(Dataset excerpts)

• • • • •

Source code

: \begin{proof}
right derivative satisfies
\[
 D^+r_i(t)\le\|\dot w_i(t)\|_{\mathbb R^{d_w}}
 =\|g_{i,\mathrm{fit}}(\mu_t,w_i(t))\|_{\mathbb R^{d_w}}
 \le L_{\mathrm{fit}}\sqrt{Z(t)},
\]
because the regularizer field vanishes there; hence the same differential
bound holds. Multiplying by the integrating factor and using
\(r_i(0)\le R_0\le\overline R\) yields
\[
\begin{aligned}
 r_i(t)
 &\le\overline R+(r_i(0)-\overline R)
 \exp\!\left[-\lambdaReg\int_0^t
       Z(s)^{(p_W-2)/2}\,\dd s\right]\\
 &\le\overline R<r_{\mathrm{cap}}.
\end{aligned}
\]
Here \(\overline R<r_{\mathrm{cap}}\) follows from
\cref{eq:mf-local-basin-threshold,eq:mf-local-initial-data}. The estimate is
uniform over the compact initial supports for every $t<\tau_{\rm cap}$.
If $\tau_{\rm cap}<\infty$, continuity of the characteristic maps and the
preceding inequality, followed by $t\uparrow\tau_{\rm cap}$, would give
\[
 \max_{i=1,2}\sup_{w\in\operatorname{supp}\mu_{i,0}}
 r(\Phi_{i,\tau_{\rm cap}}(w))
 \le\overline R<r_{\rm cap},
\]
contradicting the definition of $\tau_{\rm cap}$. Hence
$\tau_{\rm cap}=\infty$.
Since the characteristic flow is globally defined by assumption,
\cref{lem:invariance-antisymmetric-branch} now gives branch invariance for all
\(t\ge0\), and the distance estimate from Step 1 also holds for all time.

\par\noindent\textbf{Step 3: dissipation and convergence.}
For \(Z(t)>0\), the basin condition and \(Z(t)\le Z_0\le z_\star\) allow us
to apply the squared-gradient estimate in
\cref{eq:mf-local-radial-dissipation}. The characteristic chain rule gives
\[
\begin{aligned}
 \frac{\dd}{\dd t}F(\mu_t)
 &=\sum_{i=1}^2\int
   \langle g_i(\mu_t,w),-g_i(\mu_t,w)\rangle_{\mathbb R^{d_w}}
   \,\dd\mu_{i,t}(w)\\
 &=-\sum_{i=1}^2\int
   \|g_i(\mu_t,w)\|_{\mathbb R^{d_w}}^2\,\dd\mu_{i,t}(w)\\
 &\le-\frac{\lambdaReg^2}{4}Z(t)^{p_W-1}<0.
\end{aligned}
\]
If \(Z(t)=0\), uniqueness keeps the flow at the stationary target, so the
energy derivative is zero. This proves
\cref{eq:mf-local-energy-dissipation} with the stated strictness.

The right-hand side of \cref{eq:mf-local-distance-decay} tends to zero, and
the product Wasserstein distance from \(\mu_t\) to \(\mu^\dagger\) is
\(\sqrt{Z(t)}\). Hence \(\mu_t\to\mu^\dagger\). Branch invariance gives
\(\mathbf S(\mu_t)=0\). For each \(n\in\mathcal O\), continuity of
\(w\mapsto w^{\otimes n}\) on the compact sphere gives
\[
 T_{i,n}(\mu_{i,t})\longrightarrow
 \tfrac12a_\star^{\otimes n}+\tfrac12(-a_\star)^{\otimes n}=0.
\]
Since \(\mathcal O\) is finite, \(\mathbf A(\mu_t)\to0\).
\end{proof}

• • • • •

• [About this task] Looking at the entries above, copy out every line in which "initial" occurs.

• [Answer area]
\cref{eq:mf-local-basin-threshold,eq:mf-local-initial-data}. The estimate is
uniform over the compact initial supports for every $t<\tau_{\rm cap}$.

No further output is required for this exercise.